No, forget Trump -- worry about the Senate.
During the Obama years polls about the ACA all indicated it was unpopular. Very few drilled down to ask why it was unpopular. In the few polls that did, about half the people who did not approve of the ACA didn't think it went far enough. The Republicans found that out the hard way when they tried to repeal it.
Even some of the dimmest Republicans in Congress now understand that trying to get rid of the ACA at this point would be political suicide. The changes the ACA made to the insurance infrastructure in the US are deep enough that there is a chance that completely eliminating the ACA could bring down the entire health insurance sector, or throw it into massive chaos. I doubt the most catastrophic scenarios, but the insurance companies are very nervous about the ACA going away.

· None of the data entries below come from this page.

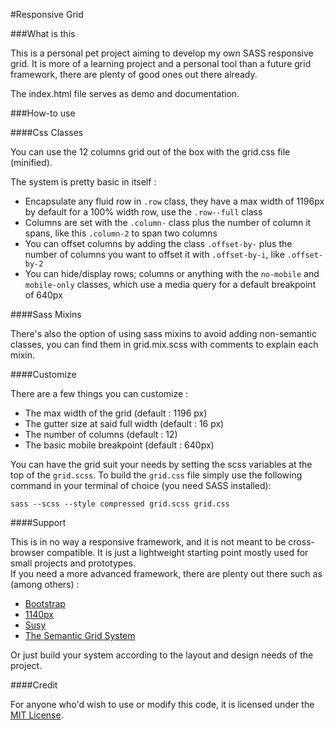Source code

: #Responsive Grid

###What is this

This is a personal pet project aiming to develop my own SASS responsive grid. It is more of a learning project and a personal tool than a future grid framework, there are plenty of good ones out there already.

The index.html file serves as demo and documentation.

###How-to use

####Css Classes

You can use the 12 columns grid out of the box with the grid.css file (minified).

The system is pretty basic in itself :

+	Encapsulate any fluid row in `.row` class, they have a max width of 1196px by default for a 100% width row, use the `.row--full` class
+	Columns are set with the `.column-` class plus the number of column it spans, like this `.column-2` to span two columns
+	You can offset columns by adding the class `.offset-by-` plus the number of columns you want to offset it with `.offset-by-i`, like `.offset-by-2`
+	You can hide/display rows; columns or anything with the `no-mobile` and `mobile-only` classes, which use a media query for a default breakpoint of 640px

####Sass Mixins

There's also the option of using sass mixins to avoid adding non-semantic classes, you can find them in grid.mix.scss with comments to explain each mixin.

####Customize

There are a few things you can customize :

+	The max width of the grid (default : 1196 px)
+	The gutter size at said full width (default : 16 px)
+	The number of columns (default : 12)
+	The basic mobile breakpoint (default : 640px)

You can have the grid suit your needs by setting the scss variables at the top of the `grid.scss`.
To build the `grid.css` file simply use the following command in your terminal of choice (you need SASS installed):

	sass --scss --style compressed grid.scss grid.css
	
####Support

This is in no way a responsive framework, and it is not meant to be cross-browser compatible. It is just a lightweight starting point mostly used for small projects and prototypes.  
If you need a more advanced framework, there are plenty out there such as (among others) :

+    [Bootstrap](http://getbootstrap.com/)
+    [1140px](http://www.1140px.com/)
+    [Susy](http://susy.oddbird.net/)
+    [The Semantic Grid System](http://semantic.gs/)

Or just build your system according to the layout and design needs of the project.

####Credit

For anyone who'd wish to use or modify this code, it is licensed under the [MIT License](http://mit-license.org).

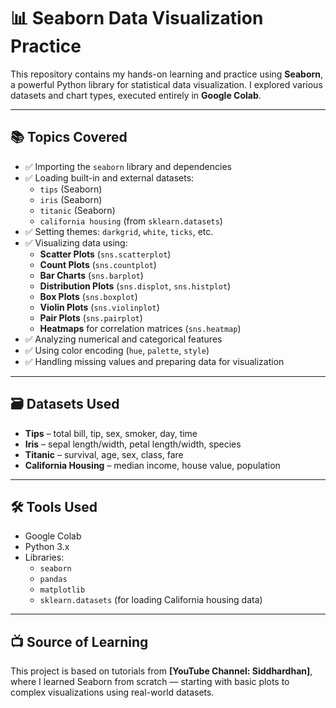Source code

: # 📊 Seaborn Data Visualization Practice

This repository contains my hands-on learning and practice using **Seaborn**, a powerful Python library for statistical data visualization. I explored various datasets and chart types, executed entirely in **Google Colab**.

---

## 📚 Topics Covered

- ✅ Importing the `seaborn` library and dependencies
- ✅ Loading built-in and external datasets:
  - `tips` (Seaborn)
  - `iris` (Seaborn)
  - `titanic` (Seaborn)
  - `california housing` (from `sklearn.datasets`)
- ✅ Setting themes: `darkgrid`, `white`, `ticks`, etc.
- ✅ Visualizing data using:
  - **Scatter Plots** (`sns.scatterplot`)
  - **Count Plots** (`sns.countplot`)
  - **Bar Charts** (`sns.barplot`)
  - **Distribution Plots** (`sns.displot`, `sns.histplot`)
  - **Box Plots** (`sns.boxplot`)
  - **Violin Plots** (`sns.violinplot`)
  - **Pair Plots** (`sns.pairplot`)
  - **Heatmaps** for correlation matrices (`sns.heatmap`)
- ✅ Analyzing numerical and categorical features
- ✅ Using color encoding (`hue`, `palette`, `style`)
- ✅ Handling missing values and preparing data for visualization

---

## 🗃️ Datasets Used

- **Tips** – total bill, tip, sex, smoker, day, time
- **Iris** – sepal length/width, petal length/width, species
- **Titanic** – survival, age, sex, class, fare
- **California Housing** – median income, house value, population

---

## 🛠 Tools Used

- Google Colab
- Python 3.x
- Libraries:
  - `seaborn`
  - `pandas`
  - `matplotlib`
  - `sklearn.datasets` (for loading California housing data)

---

## 📺 Source of Learning

This project is based on tutorials from **[YouTube Channel: Siddhardhan]**, where I learned Seaborn from scratch — starting with basic plots to complex visualizations using real-world datasets.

I also agree that any Republican is going to face an uphill battle to win the White House in 2020. There are many factors that go against them:
1) The electorate has been getting about 2% less white every presidential election since the early 1980s. Nixon's "Southern Strategy" worked up until 2012 because there were enough whites voting to possibly win the presidency. In 2012 the pundits were saying that a white strategy for Republicans was going to become impossible by 2016, but Trump managed to keep the white turnout similar to 2012, the first presidential election in 30+ years with only a tiny drop in white turnout. This was due to Trump motivating some disaffected white voters to turn out and enough non-white voters being discouraged from voting to make the difference.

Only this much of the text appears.